The courts also found that drivers are “working” for the purpose of the National Minimum Wage (“NMW”) when they are logged into the app and available to work. Uber had tried to argue that drivers should only receive the minimum wage for the time spent driving to a job and completing the job itself. But Uber’s argument failed.
Impact on Uber
This decision will have a massive financial impact on Uber as it foots the bill for all the unpaid NMW, tax and NI liabilities it will now owe. It will also fundamentally reduce the profit it makes as it will need to pay NMW when a driver is not on a job, and will also need to pay holiday pay for each of its tens of thousands of drivers.
As a result, and perhaps understandably, Uber has said that the Supreme Court decision applies only to those drivers that brought the original claims. Uber have stated that their terms with drivers have changed since then, and they would be “consulting” with drivers going forward. In reality it’s difficult to see how Uber will be able to continue on its current operating model.
Impact for employers/HR professionals
Some employment lawyers are saying that this decision fundamentally changes the way that employers assess whether someone is an employee, a worker or self-employed, but it remains to be seen whether it is as seismic as that. What has certainly changed however, is how contracts can and should be drafted to reflect the working relationship.
The SC said that the reason employment legislation is in place is to protect those that are vulnerable and not in a powerful bargaining position, and the parties should not agree to forgo that protection for any reason. Therefore, a clause in a contract that ignores these rights, such as the individual agreeing that they are not a worker and will indemnify the employer in the event of an unsuccessful claim, may now be void.
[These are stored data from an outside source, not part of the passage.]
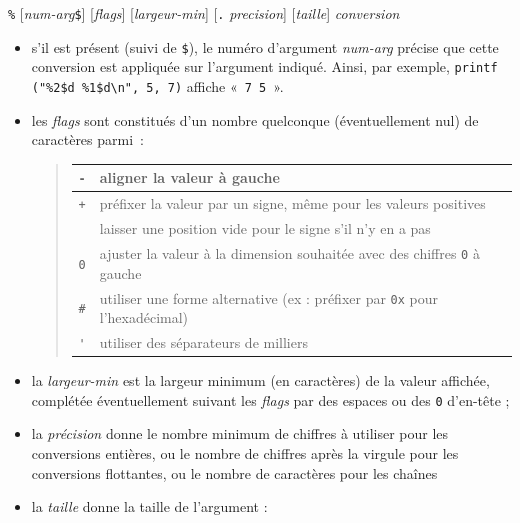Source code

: \documentclass [twoside] {report}
\begin{document}
\texttt {\%} [\textit {num-arg}\verb|$|] [\textit {flags}] [\textit {largeur-min}] [\verb|.| \textit {precision}] [\textit {taille}] \textit {conversion}

\begin {itemize}
    \item s'il est présent (suivi de \verb|$|), le numéro d'argument
	\textit {num-arg} précise que cette conversion est appliquée
	sur l'argument indiqué. Ainsi, par exemple,
	\verb|printf ("%2$d %1$d\n", 5, 7)| affiche «~\verb|7 5|~».

    \item les \textit {flags} sont constitués d'un nombre quelconque
	(éventuellement nul) de caractères parmi~:

	\begin {quote}
	\begin {tabular} {|c|l|} \hline
	    \verb|-| & aligner la valeur à gauche
		\\ \hline
	    \verb|+| & préfixer la valeur par un signe, même pour
		les valeurs positives
		\\ \hline
	    \verb*| |& laisser une position vide pour le signe s'il n'y en
		a pas
		\\ \hline
	    \verb*|0|& ajuster la valeur à la dimension souhaitée avec
		des chiffres \verb|0| à gauche
		\\ \hline
	    \verb*|#|& utiliser une forme alternative (ex : préfixer par
		\verb|0x| pour l'hexadécimal)
		\\ \hline
	    \verb|'| & utiliser des séparateurs de milliers
		\\ \hline
	\end {tabular} 
	\end {quote}

    \item la \textit {largeur-min} est la largeur minimum (en caractères)
	de la valeur affichée, complétée éventuellement suivant les
	\textit {flags} par des espaces ou des \verb|0| d'en-tête ;

    \item la \textit {précision} donne le nombre minimum de chiffres
	à utiliser pour les conversions entières, ou le nombre de
	chiffres après la virgule pour les conversions flottantes,
	ou le nombre de caractères pour les chaînes

    \item la \textit {taille} donne la taille de l'argument :


\end{itemize}
\end{document}
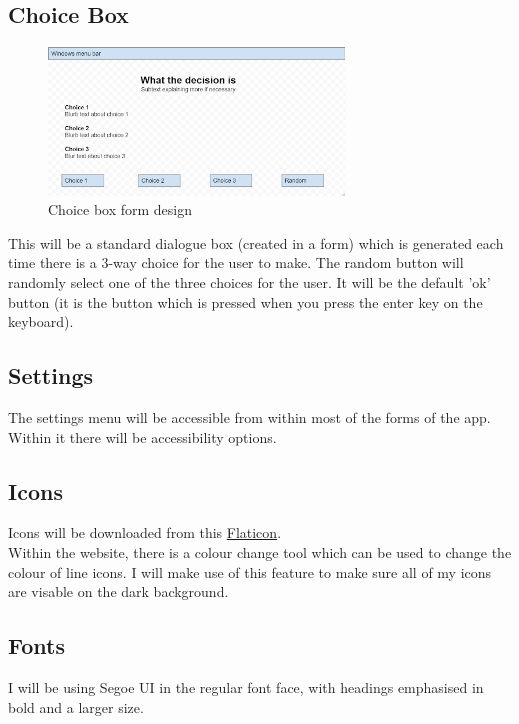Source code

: \subsection{Choice Box}
\begin{figure}[H]
    \centering
    \includegraphics[width=0.7\textwidth]{images/design/choiceBox.png}
    \caption{Choice box form design}
    \label{fig:design-choiceBox}
\end{figure}
This will be a standard dialogue box (created in a form) which is generated each time there is a 3-way choice for the user to make. The random button will randomly select one of the three choices for the user. It will be the default 'ok' button (it is the button which is pressed when you press the enter key on the keyboard).

\subsection{Settings}
The settings menu will be accessible from within most of the forms of the app. Within it there will be accessibility options.

\subsection{Icons}
Icons will be downloaded from this \href{https://www.flaticon.com/}{Flaticon}.\\
Within the website, there is a colour change tool which can be used to change the colour of line icons. I will make use of this feature to make sure all of my icons are visable on the dark background.

\subsection{Fonts}
I will be using Segoe UI in the regular font face, with headings emphasised in bold and a larger size.

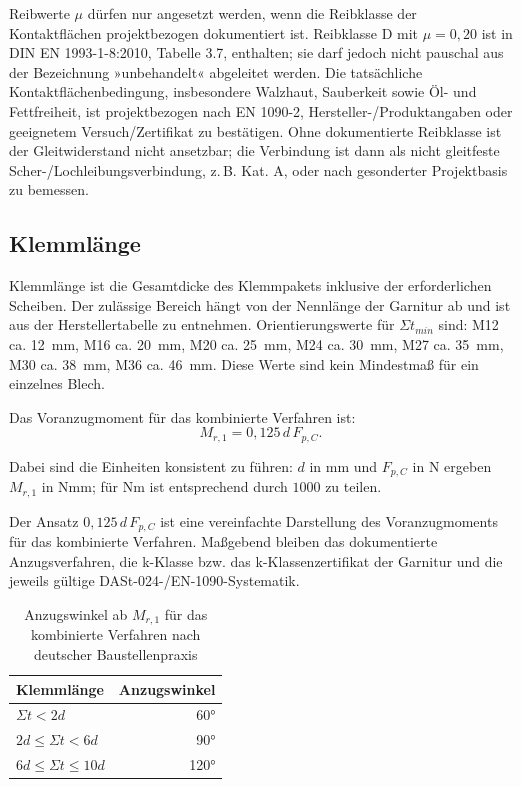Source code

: \documentclass[10pt,a4paper]{article}
\begin{document}
\begin{hinweisbox}
Reibwerte $\mu$ dürfen nur angesetzt werden, wenn die Reibklasse der Kontaktflächen projektbezogen dokumentiert ist. Reibklasse D mit $\mu=0{,}20$ ist in DIN EN 1993-1-8:2010, Tabelle 3.7, enthalten; sie darf jedoch nicht pauschal aus der Bezeichnung »unbehandelt« abgeleitet werden. Die tatsächliche Kontaktflächenbedingung, insbesondere Walzhaut, Sauberkeit sowie Öl- und Fettfreiheit, ist projektbezogen nach EN 1090-2, Hersteller-/Produktangaben oder geeignetem Versuch/Zertifikat zu bestätigen. Ohne dokumentierte Reibklasse ist der Gleitwiderstand nicht ansetzbar; die Verbindung ist dann als nicht gleitfeste Scher-/Lochleibungsverbindung, z.\,B. Kat. A, oder nach gesonderter Projektbasis zu bemessen.
\end{hinweisbox}

\subsection{Klemmlänge}
Klemmlänge ist die Gesamtdicke des Klemmpakets inklusive der erforderlichen Scheiben. Der zulässige Bereich hängt von der Nennlänge der Garnitur ab und ist aus der Herstellertabelle zu entnehmen. Orientierungswerte für $\Sigma t_{min}$ sind: M12 ca. \SI{12}{mm}, M16 ca. \SI{20}{mm}, M20 ca. \SI{25}{mm}, M24 ca. \SI{30}{mm}, M27 ca. \SI{35}{mm}, M30 ca. \SI{38}{mm}, M36 ca. \SI{46}{mm}. Diese Werte sind kein Mindestmaß für ein einzelnes Blech.

Das Voranzugmoment für das kombinierte Verfahren ist:
\[
M_{r,1}=0{,}125\,d\,F_{p,C}.
\]

Dabei sind die Einheiten konsistent zu führen: $d$ in mm und $F_{p,C}$ in N ergeben $M_{r,1}$ in Nmm; für Nm ist entsprechend durch $1000$ zu teilen.

\begin{hinweisbox}
Der Ansatz $0{,}125\,d\,F_{p,C}$ ist eine vereinfachte Darstellung des Voranzugmoments für das kombinierte Verfahren. Maßgebend bleiben das dokumentierte Anzugsverfahren, die k-Klasse bzw. das k-Klassenzertifikat der Garnitur und die jeweils gültige DASt-024-/EN-1090-Systematik.
\end{hinweisbox}


\begin{table}[H]
\centering
\caption{Anzugswinkel ab $M_{r,1}$ für das kombinierte Verfahren nach deutscher Baustellenpraxis}
\begin{tabular}{@{}lr@{}}
\toprule
\textbf{Klemmlänge} & \textbf{Anzugswinkel} \\
\midrule
$\Sigma t < 2d$ & \ang{60} \\
$2d \leq \Sigma t < 6d$ & \ang{90} \\
$6d \leq \Sigma t \leq 10d$ & \ang{120} \\
\bottomrule
\end{tabular}
\end{table}
\end{document}
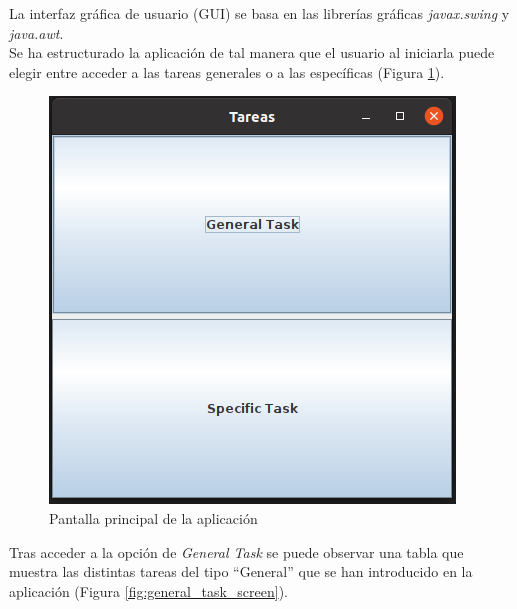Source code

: \documentclass[10pt,a4paper]{article}
\begin{document}
La interfaz gráfica de usuario (GUI) se basa en las librerías gráficas \emph{javax.swing} y \emph{java.awt}.\\
Se ha estructurado la aplicación de tal manera que el usuario al iniciarla puede elegir entre acceder a las tareas generales o a las específicas (Figura \ref{fig:main_screen}).

\begin{figure}[h!]
\centering
\includegraphics[scale=0.4]{images/main_screen.png}
\caption{Pantalla principal de la aplicación}
\label{fig:main_screen}
\end{figure}

Tras acceder a la opción de \emph{General Task} se puede observar una tabla que muestra las distintas tareas del tipo ``General'' que se han introducido en la aplicación (Figura \ref{fig:general_task_screen}).
\end{document}
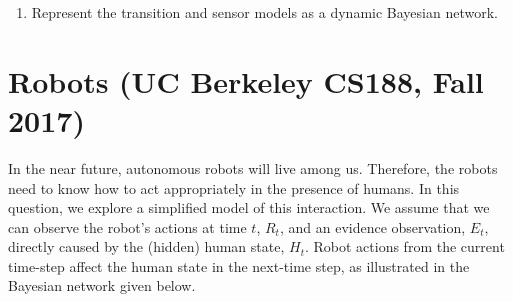 \documentclass[11pt, a4paper]{article}
\begin{document}
\begin{enumerate}
    \item Represent the transition and sensor models as a dynamic Bayesian network.


\end{enumerate}

\newpage

\section{Robots (UC Berkeley CS188, Fall 2017)}

In the near future, autonomous robots will live among us. Therefore, the robots need to know how to act appropriately in the presence of humans. In this question, we explore a simplified model of this interaction. We assume that we can observe the robot's actions at time $t$, $R_t$, and an evidence observation, $E_t$, directly caused by the (hidden) human state, $H_t$. Robot actions from the current time-step affect the human state in the next-time step, as illustrated in the Bayesian network given below.
\end{document}
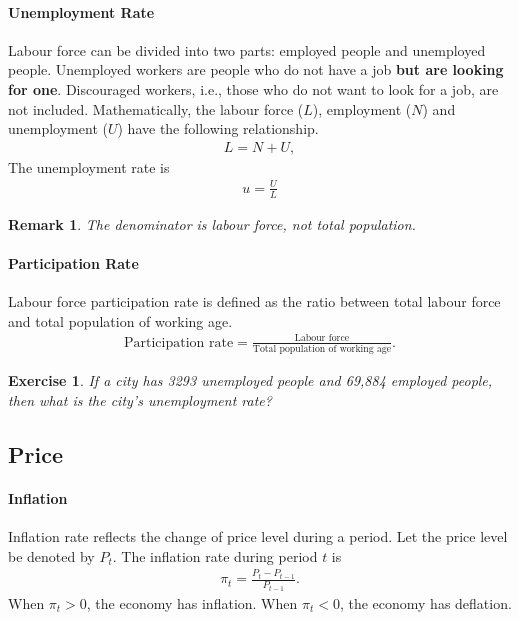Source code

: \documentclass[12pt]{article}
\newtheorem*{remark}{Remark}
\newtheorem{exercise}{Exercise}
\numberwithin{equation}{section}
\begin{document}
\paragraph{Unemployment Rate}
Labour force can be divided into two parts: employed people and unemployed people. Unemployed workers are people who do not have a job \textbf{but are looking for one}. Discouraged workers, i.e., those who do not want to look for a job, are not included. Mathematically, the labour force ($L$), employment ($N$) and unemployment ($U$) have the following relationship.
\begin{align*}
    L = N + U,
\end{align*}
The unemployment rate is
\begin{align*}
    u=\frac{U}{L}
\end{align*}
\begin{remark}
    The denominator is labour force, not total population.
\end{remark}

\paragraph{Participation Rate}
Labour force participation rate is defined as the ratio between total labour force and total population of working age.
\begin{align*}
    \text{Participation rate} = \frac{\text{Labour force}}{\text{Total population of working age}}.
\end{align*}

\begin{exercise}
    If a city has 3293 unemployed people and 69,884 employed people, then what is the city's unemployment rate?
\end{exercise}

\subsection*{Price}
\paragraph{Inflation}
Inflation rate reflects the change of price level during a period. Let the price level be denoted by $P_t$. The inflation rate during period $t$ is
\begin{align*}
    \pi_t=\frac{P_t-P_{t-1}}{P_{t-1}}.
\end{align*}
When $\pi_t>0$, the economy has inflation. When $\pi_t<0$, the economy has deflation.
\end{document}
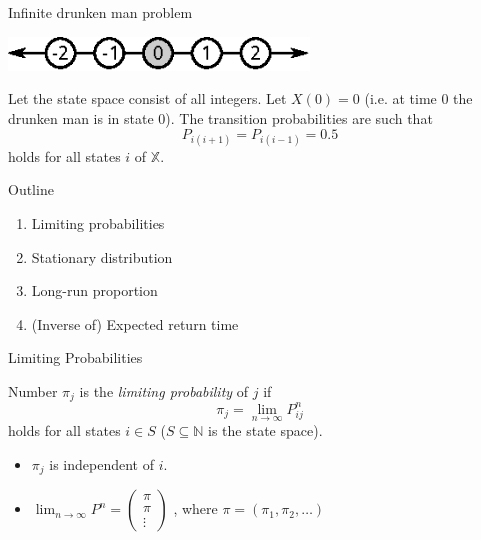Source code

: \documentclass{beamer}
\begin{document}
\begin{frame}{Infinite drunken man problem}
	\begin{center}
	\includegraphics[width=0.6\textwidth]{infinite_drunken}
	\end{center}
	Let the state space consist of all integers.
	Let $X(0) = 0$ (i.e. at time 0 the drunken man is in state 0).
	The transition probabilities are such that
	\[
	P_{i(i+1)} = P_{i(i-1)} = 0.5
	\]
	holds for all states $i$ of $\mathbb{X}$.
\end{frame}

\begin{frame}{Outline}
	\begin{enumerate}
		\item Limiting probabilities
		\item Stationary distribution
		\item Long-run proportion
		\item (Inverse of) Expected return time
	\end{enumerate}
\end{frame}

\begin{frame}{Limiting Probabilities}
	\begin{definition}
		Number $\pi_j$ is the \textit{limiting probability} of $j$ if
		\[
		\pi_j = \lim_{n \to \infty} P^n_{ij}
		\]
		holds for all states $i \in S$ ($S \subseteq \mathbb{N}$ is the state space).
	\end{definition}
	\begin{itemize}
		\item $\pi_j$ is independent of $i$.
		\item $\lim_{n \to \infty} P^n = 
			\begin{pmatrix}
				\pi \\
				\pi \\
				\vdots
			\end{pmatrix}$
			, where $\pi = (\pi_1, \pi_2, \ldots)$
	\end{itemize}
\end{frame}
\end{document}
In reality, employers are at risk if they continue to draft clever and complex contracts in an effort to have their cake and eat it. If an employer wants to enter into a working arrangement that is more flexible than one of employer and employee, then they need to consider the actual reality of what they want the arrangement to look like. If they want the individual to wear a uniform, behave in a certain way, take breaks at certain times and will not allow them to have the opportunity to increase their earnings on their own account, it is likely that individual will be a worker and will need to be treated as such. If the individual does not need the protections provided to workers as they have the bargaining power to negotiate favourable terms, then they may well be a self-employed contractor.
Employers should review their contracts, especially if they engage zero hours or casual staff, or if they engage ‘contractors’ where there are similarities between the contractor and its employees. If there are any clauses that indicate the individual has contracted out of statutory rights, they should be amended or removed where possible to minimise the risk of claims. As above, using Uber’s tactics of overly complicated company structures and contractual jargon (the ET quoted the famous phrase in Hamlet, “the lady doth protest too much methinks” when highlighting Uber’s overly complicated arguments) is likely to come back to bite employers. This is likely to also apply to employees that may have waived their rights and are currently treated as workers.
This decision will have little to no impact on a lot of employers, but may significantly impact those that operate in a slightly “grey area” of employment status in order to be profitable (such as Uber). This decision has, in effect, removed some of the uncertainty and should not be ignored.